When I was in undergrad, I was all about confessional poetry. All about writing about my period, and guys I had dated, and beer I had drunk, and my relationship with my mother, places I had traveled, and eggs I had eaten and what the eggs I had eaten had looked like.
Surprisingly, my poetry was not good. My workshop group gave me lots of nice comments, because I think everyone was too nervous to really be honest. But really what they were probably thinking was, “Why is this girl so self-obsessed and weird? Does she really think we care about this?”
When I started my MFA program, I turned in some old poems for the first couple of workshops, and I usually drove home after class crying. People were honest, yes, but also honestly mean.

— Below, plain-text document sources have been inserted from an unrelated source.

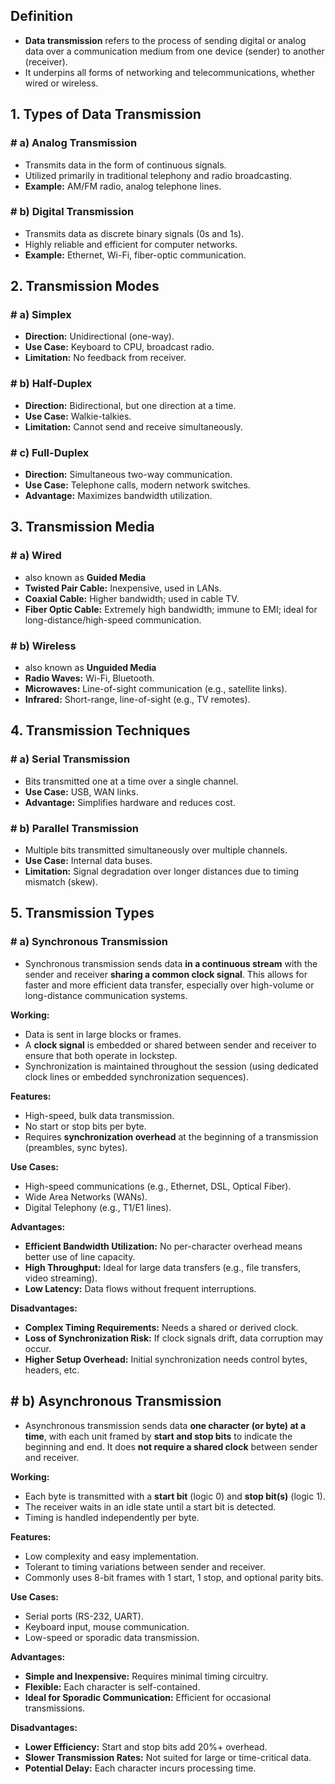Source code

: ## **Definition**

- **Data transmission** refers to the process of sending digital or analog data over a communication medium from one device (sender) to another (receiver).
- It underpins all forms of networking and telecommunications, whether wired or wireless.

## **1. **Types of Data Transmission****

### # a) **Analog Transmission**

- Transmits data in the form of continuous signals.
- Utilized primarily in traditional telephony and radio broadcasting.
- **Example:** AM/FM radio, analog telephone lines.

### # b) **Digital Transmission**

- Transmits data as discrete binary signals (0s and 1s).
- Highly reliable and efficient for computer networks.
- **Example:** Ethernet, Wi-Fi, fiber-optic communication.

## 2. **Transmission Modes**

### # a) **Simplex**

- **Direction:** Unidirectional (one-way).
- **Use Case:** Keyboard to CPU, broadcast radio.
- **Limitation:** No feedback from receiver.

### # b) **Half-Duplex**

- **Direction:** Bidirectional, but one direction at a time.
- **Use Case:** Walkie-talkies.
- **Limitation:** Cannot send and receive simultaneously.

### # c) **Full-Duplex**

- **Direction:** Simultaneous two-way communication.
- **Use Case:** Telephone calls, modern network switches.
- **Advantage:** Maximizes bandwidth utilization.

## 3. **Transmission Media**

### # a) **Wired**

- also known as **Guided Media**
- **Twisted Pair Cable:** Inexpensive, used in LANs.
- **Coaxial Cable:** Higher bandwidth; used in cable TV.
- **Fiber Optic Cable:** Extremely high bandwidth; immune to EMI; ideal for long-distance/high-speed communication.

### # b) **Wireless**

- also known as **Unguided Media**
- **Radio Waves:** Wi-Fi, Bluetooth.
- **Microwaves:** Line-of-sight communication (e.g., satellite links).
- **Infrared:** Short-range, line-of-sight (e.g., TV remotes).

## 4. **Transmission Techniques**

### # a) **Serial Transmission**

- Bits transmitted one at a time over a single channel.
- **Use Case:** USB, WAN links.
- **Advantage:** Simplifies hardware and reduces cost.

### # b) **Parallel Transmission**

- Multiple bits transmitted simultaneously over multiple channels.
- **Use Case:** Internal data buses.
- **Limitation:** Signal degradation over longer distances due to timing mismatch (skew).

## 5. **Transmission Types**

### # **a) Synchronous Transmission**

- Synchronous transmission sends data **in a continuous stream** with the sender and receiver **sharing a common clock signal**. This allows for faster and more efficient data transfer, especially over high-volume or long-distance communication systems.

 **Working:**

- Data is sent in large blocks or frames.
- A **clock signal** is embedded or shared between sender and receiver to ensure that both operate in lockstep.
- Synchronization is maintained throughout the session (using dedicated clock lines or embedded synchronization sequences).

**Features:**

- High-speed, bulk data transmission.
- No start or stop bits per byte.
- Requires **synchronization overhead** at the beginning of a transmission (preambles, sync bytes).

**Use Cases:**

- High-speed communications (e.g., Ethernet, DSL, Optical Fiber).
- Wide Area Networks (WANs).
- Digital Telephony (e.g., T1/E1 lines).

**Advantages:**

- **Efficient Bandwidth Utilization:** No per-character overhead means better use of line capacity.
- **High Throughput:** Ideal for large data transfers (e.g., file transfers, video streaming).
- **Low Latency:** Data flows without frequent interruptions.

**Disadvantages:**

- **Complex Timing Requirements:** Needs a shared or derived clock.
- **Loss of Synchronization Risk:** If clock signals drift, data corruption may occur.
- **Higher Setup Overhead:** Initial synchronization needs control bytes, headers, etc.

## # **b) Asynchronous Transmission**

- Asynchronous transmission sends data **one character (or byte) at a time**, with each unit framed by **start and stop bits** to indicate the beginning and end. It does **not require a shared clock** between sender and receiver.

**Working:**

- Each byte is transmitted with a **start bit** (logic 0) and **stop bit(s)** (logic 1).
- The receiver waits in an idle state until a start bit is detected.
- Timing is handled independently per byte.

**Features:**

- Low complexity and easy implementation.
- Tolerant to timing variations between sender and receiver.
- Commonly uses 8-bit frames with 1 start, 1 stop, and optional parity bits.

**Use Cases:**

- Serial ports (RS-232, UART).
- Keyboard input, mouse communication.
- Low-speed or sporadic data transmission.

**Advantages:**

- **Simple and Inexpensive:** Requires minimal timing circuitry.
- **Flexible:** Each character is self-contained.
- **Ideal for Sporadic Communication:** Efficient for occasional transmissions.

**Disadvantages:**

- **Lower Efficiency:** Start and stop bits add 20%+ overhead.
- **Slower Transmission Rates:** Not suited for large or time-critical data.
- **Potential Delay:** Each character incurs processing time.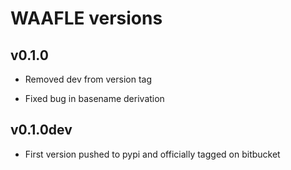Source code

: # WAAFLE versions

## v0.1.0

* Removed dev from version tag

* Fixed bug in basename derivation

## v0.1.0dev

* First version pushed to pypi and officially tagged on bitbucket 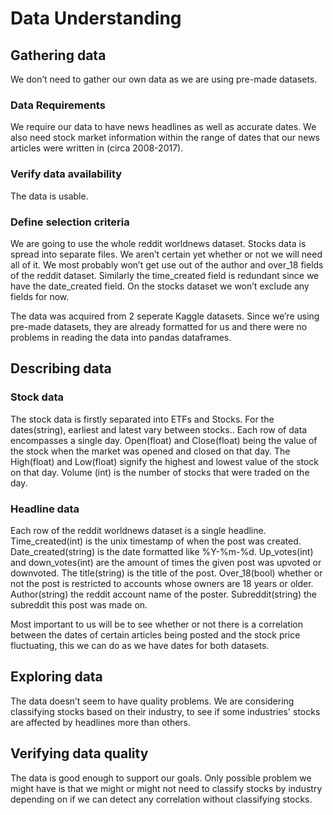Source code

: # Data Understanding

## Gathering data

We don’t need to gather our own data as we are using pre-made datasets. 
### Data Requirements
We require our data to have news headlines as well as accurate dates. We also need stock market information within the range of dates that our news articles were written in (circa 2008-2017).
### Verify data availability
The data is usable. 
### Define selection criteria
We are going to use the whole reddit worldnews dataset. Stocks data is spread into separate files. We aren’t certain yet whether or not we will need all of it. We most probably won’t get use out of the author and over_18 fields of the reddit dataset. Similarly the time_created field is redundant since we have the date_created field.
On the stocks dataset we won’t exclude any fields for now.

The data was acquired from 2 seperate Kaggle datasets. Since we’re using pre-made datasets, they are already formatted for us and there were no problems in reading the data into pandas dataframes.
## Describing data
### Stock data
The stock data is firstly separated into ETFs and Stocks. For the dates(string), earliest and latest vary between stocks.. Each row of data encompasses a single day. Open(float) and Close(float) being the value of the stock when the market was opened and closed on that day. The High(float) and Low(float) signify the highest and lowest value of the stock on that day. Volume (int) is the number of stocks that were traded on the day.

### Headline data
Each row of the reddit worldnews dataset is a single headline. Time_created(int) is the unix timestamp of when the post was created. Date_created(string) is the date formatted like %Y-%m-%d. Up_votes(int) and down_votes(int) are the amount of times the given post was upvoted or downvoted. The title(string) is the title of the post. Over_18(bool) whether or not the post is restricted to accounts whose owners are 18 years or older. Author(string) the reddit account name of the poster. Subreddit(string) the subreddit this post was made on.

Most important to us will be to see whether or not there is a correlation between the dates of certain articles being posted and the stock price fluctuating, this we can do as we have dates for both datasets.
## Exploring data
The data doesn’t seem to have quality problems. We are considering classifying stocks based on their industry, to see if some industries' stocks are affected by headlines more than others.
## Verifying data quality
The data is good enough to support our goals. Only possible problem we might have is that we might or might not need to classify stocks by industry depending on if we can detect any correlation without classifying stocks. 
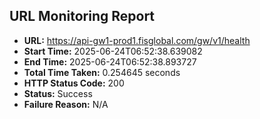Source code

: ## URL Monitoring Report

- **URL:** https://api-gw1-prod1.fisglobal.com/gw/v1/health
- **Start Time:** 2025-06-24T06:52:38.639082
- **End Time:** 2025-06-24T06:52:38.893727
- **Total Time Taken:** 0.254645 seconds
- **HTTP Status Code:** 200
- **Status:** Success
- **Failure Reason:** N/A
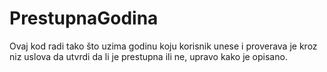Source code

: # PrestupnaGodina
Ovaj kod radi tako što uzima godinu koju korisnik unese i proverava je kroz niz uslova da utvrdi da li je prestupna ili ne, upravo kako je opisano.
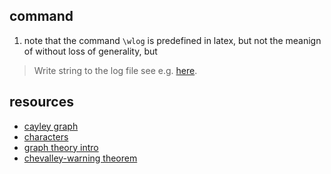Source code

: ## command
1. note that the command `\wlog` is predefined in latex, but not the meanign of without loss of generality, but 
> Write string to the log file
see e.g. [here](https://latexref.xyz/_005cwlog.html).

## resources
* [cayley graph](https://math.osu.edu/sites/math.osu.edu/files/Cayley.pdf)
* [characters](https://people.eecs.berkeley.edu/~luca/expanders2016/lecture15.pdf)
* [graph theory intro](https://kevintshoemaker.github.io/NRES-746/graph.theory.html)
* [chevalley-warning theorem](http://math.uga.edu/~pete/4400ChevalleyWarning.pdf)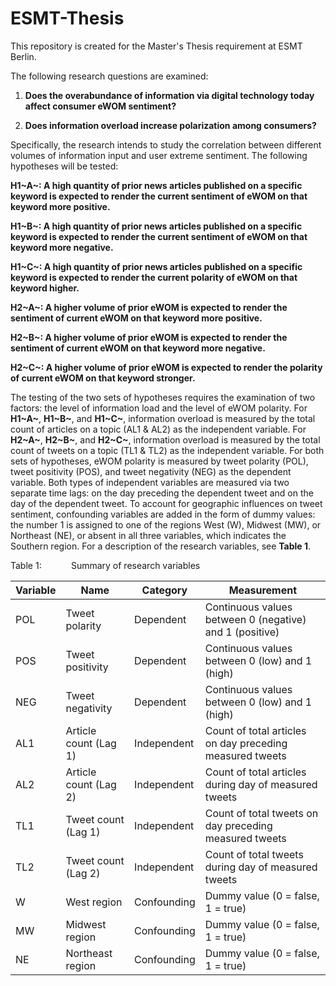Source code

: # ESMT-Thesis

This repository is created for the Master's Thesis requirement at ESMT Berlin.

The following research questions are examined:

1. **Does the overabundance of information via digital technology today affect consumer eWOM sentiment?**

2. **Does information overload increase polarization among consumers?**


Specifically, the research intends to study the correlation between different volumes of information input and user extreme sentiment. The following hypotheses will be tested:

**H1~A~: A high quantity of prior news articles published on a specific keyword is expected to render the current sentiment of eWOM on that keyword more positive.**

**H1~B~: A high quantity of prior news articles published on a specific keyword is expected to render the current sentiment of eWOM on that keyword more negative.**

**H1~C~: A high quantity of prior news articles published on a specific keyword is expected to render the current polarity of eWOM on that keyword higher.**

**H2~A~: A higher volume of prior eWOM is expected to render the sentiment of current eWOM on that keyword more positive.**

**H2~B~: A higher volume of prior eWOM is expected to render the sentiment of current eWOM on that keyword more negative.**

**H2~C~: A higher volume of prior eWOM is expected to render the polarity of current eWOM on that keyword stronger.**


The testing of the two sets of hypotheses requires the examination of two factors: the level of information load and the level of eWOM polarity. For **H1~A~**, **H1~B~**, and **H1~C~**, information overload is measured by the total count of articles on a topic (AL1 & AL2) as the independent variable. For **H2~A~**, **H2~B~**, and **H2~C~**, information overload is measured by the total count of tweets on a topic (TL1 & TL2) as the independent variable. For both sets of hypotheses, eWOM polarity is measured by tweet polarity (POL), tweet positivity (POS), and tweet negativity (NEG) as the dependent variable. Both types of independent variables are measured via two separate time lags: on the day preceding the dependent tweet and on the day of the dependent tweet. To account for geographic influences on tweet sentiment, confounding variables are added in the form of dummy values: the number 1 is assigned to one of the regions West (W), Midwest (MW), or Northeast (NE), or absent in all three variables, which indicates the Southern region. For a description of the research variables, see **Table 1**.

Table 1:            Summary of research variables

| Variable | Name                   | Category    | Measurement                                              |
|----------|------------------------|-------------|----------------------------------------------------------|
| POL      | Tweet polarity         | Dependent   | Continuous values between 0 (negative) and 1 (positive)  |
| POS      | Tweet positivity       | Dependent   | Continuous values between 0 (low) and 1 (high)           |
| NEG      | Tweet negativity       | Dependent   | Continuous values between 0 (low) and 1 (high)           |
| AL1      | Article count (Lag 1)  | Independent | Count of total articles on day preceding measured tweets |
| AL2      | Article count (Lag 2)  | Independent | Count of total articles during day of measured tweets    |
| TL1      | Tweet count (Lag 1)    | Independent | Count of total tweets on day preceding measured tweets   |
| TL2      | Tweet count (Lag 2)    | Independent | Count of total tweets during day of measured tweets      |
| W        | West region            | Confounding | Dummy value (0 = false, 1 = true)                        |
| MW       | Midwest region         | Confounding | Dummy value (0 = false, 1 = true)                        |
| NE       | Northeast region       | Confounding | Dummy value (0 = false, 1 = true)                        
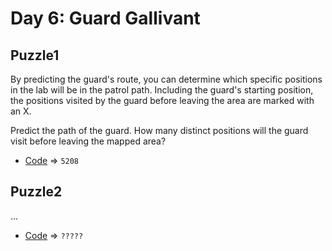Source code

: # Day 6: Guard Gallivant

## Puzzle1
By predicting the guard's route, you can determine which specific positions in the lab will be in the patrol path. Including the guard's starting position, the positions visited by the guard before leaving the area are marked with an X.

Predict the path of the guard. How many distinct positions will the guard visit before leaving the mapped area?

* [Code](./puzzle1.py) => `5208`

## Puzzle2
...

* [Code](./puzzle2.py) => `?????`
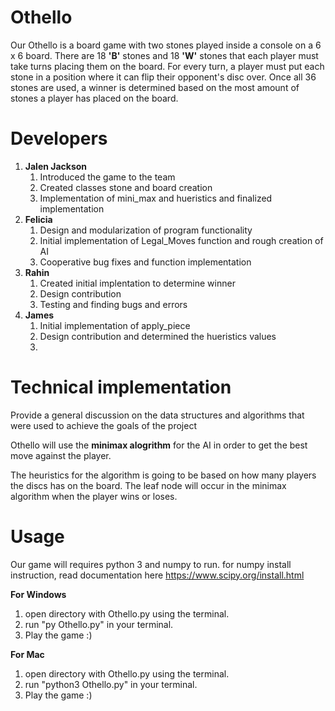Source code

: # Othello
Our Othello is a board game with two stones played inside a console on a 6 x 6 board. There are 18 **'B'** stones and 18 **'W'** stones that each player must take turns placing them on the board. For every turn, a player must put each stone in a position where it can flip their opponent's disc over. Once all 36 stones are used, a winner is determined based on the most amount of stones a player has placed on the board.

# Developers
1. **Jalen Jackson**
   1. Introduced the game to the team
   2. Created classes stone and board creation
   3. Implementation of mini_max and hueristics and finalized implementation 
2. **Felicia**
   1. Design and modularization of program functionality
   2. Initial implementation of Legal_Moves function and rough creation of AI
   3. Cooperative bug fixes and function implementation
3. **Rahin**
   1. Created initial implentation to determine winner
   1. Design contribution
   1. Testing and finding bugs and errors
4. **James**
   1. Initial implementation of apply_piece
   1. Design contribution and determined the hueristics values
   1. 
   
# Technical implementation
Provide a general discussion on the data structures and algorithms that were used to achieve the goals of the project

Othello will use the **minimax alogrithm** for the AI in order to get the best move against the player.

The heuristics for the algorithm is going to be based on how many players the discs has on the board. The leaf node will occur in the minimax algorithm when the player wins or loses. 

# Usage
Our game will requires python 3 and numpy to run.
for numpy install instruction, read documentation here https://www.scipy.org/install.html

**For Windows**
   1. open directory with Othello.py using the terminal.
   2. run "py Othello.py" in your terminal.
   2. Play the game :)
   
 **For Mac**
   1. open directory with Othello.py using the terminal.
   2. run "python3 Othello.py" in your terminal.
   2. Play the game :)
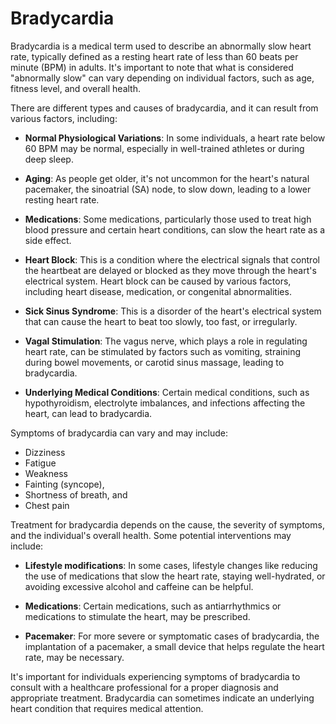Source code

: # Bradycardia

Bradycardia is a medical term used to describe an abnormally slow heart rate, typically defined as a resting heart rate of less than 60 beats per minute (BPM) in adults. It's important to note that what is considered "abnormally slow" can vary depending on individual factors, such as age, fitness level, and overall health.

There are different types and causes of bradycardia, and it can result from various factors, including:

* **Normal Physiological Variations**: In some individuals, a heart rate below 60 BPM may be normal, especially in well-trained athletes or during deep sleep.

* **Aging**: As people get older, it's not uncommon for the heart's natural pacemaker, the sinoatrial (SA) node, to slow down, leading to a lower resting heart rate.

* **Medications**: Some medications, particularly those used to treat high blood pressure and certain heart conditions, can slow the heart rate as a side effect.

* **Heart Block**: This is a condition where the electrical signals that control the heartbeat are delayed or blocked as they move through the heart's electrical system. Heart block can be caused by various factors, including heart disease, medication, or congenital abnormalities.

* **Sick Sinus Syndrome**: This is a disorder of the heart's electrical system that can cause the heart to beat too slowly, too fast, or irregularly.

* **Vagal Stimulation**: The vagus nerve, which plays a role in regulating heart rate, can be stimulated by factors such as vomiting, straining during bowel movements, or carotid sinus massage, leading to bradycardia.

* **Underlying Medical Conditions**: Certain medical conditions, such as hypothyroidism, electrolyte imbalances, and infections affecting the heart, can lead to bradycardia.

Symptoms of bradycardia can vary and may include:

* Dizziness
* Fatigue
* Weakness
* Fainting (syncope),
* Shortness of breath, and
* Chest pain

Treatment for bradycardia depends on the cause, the severity of symptoms, and the individual's overall health. Some potential interventions may include:

* **Lifestyle modifications**: In some cases, lifestyle changes like reducing the use of medications that slow the heart rate, staying well-hydrated, or avoiding excessive alcohol and caffeine can be helpful.

* **Medications**: Certain medications, such as antiarrhythmics or medications to stimulate the heart, may be prescribed.

* **Pacemaker**: For more severe or symptomatic cases of bradycardia, the implantation of a pacemaker, a small device that helps regulate the heart rate, may be necessary.

It's important for individuals experiencing symptoms of bradycardia to consult with a healthcare professional for a proper diagnosis and appropriate treatment. Bradycardia can sometimes indicate an underlying heart condition that requires medical attention.
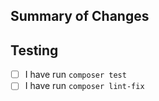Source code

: ## Summary of Changes

<!-- A few sentences describing the big picture of your changes. -->

## Testing

<!-- Describe how this PR has been tested, manually and automatically. -->

- [ ] I have run `composer test`
- [ ] I have run `composer lint-fix`

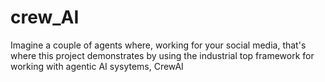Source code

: # crew_AI
Imagine a couple of agents where, working for your social media, that's where this project demonstrates by using the industrial top framework for working with agentic AI sysytems, CrewAI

They should have said, “Good girl!” over my line breaks and then given me a delicious biscotti for each “Good girl!” thing. They should not have told me that parts of my poem seemed disconnected from the rest, that I kept lapsing into pretty nonsense, that my voice seemed disjointed.
Then I wrote a new poem, one about my dead grandfather (John Bensko said that every poet should only have one grandparent poem per lifetime. I’ve used up mine already. I’m still so young!). Since I’d been beaten with “THIS DOESN’T MAKE SENSE!” in nearly every workshop, I decided to focus on realism. I was going to make it as real and honest as possible, which is really the qualification of confessional poetry.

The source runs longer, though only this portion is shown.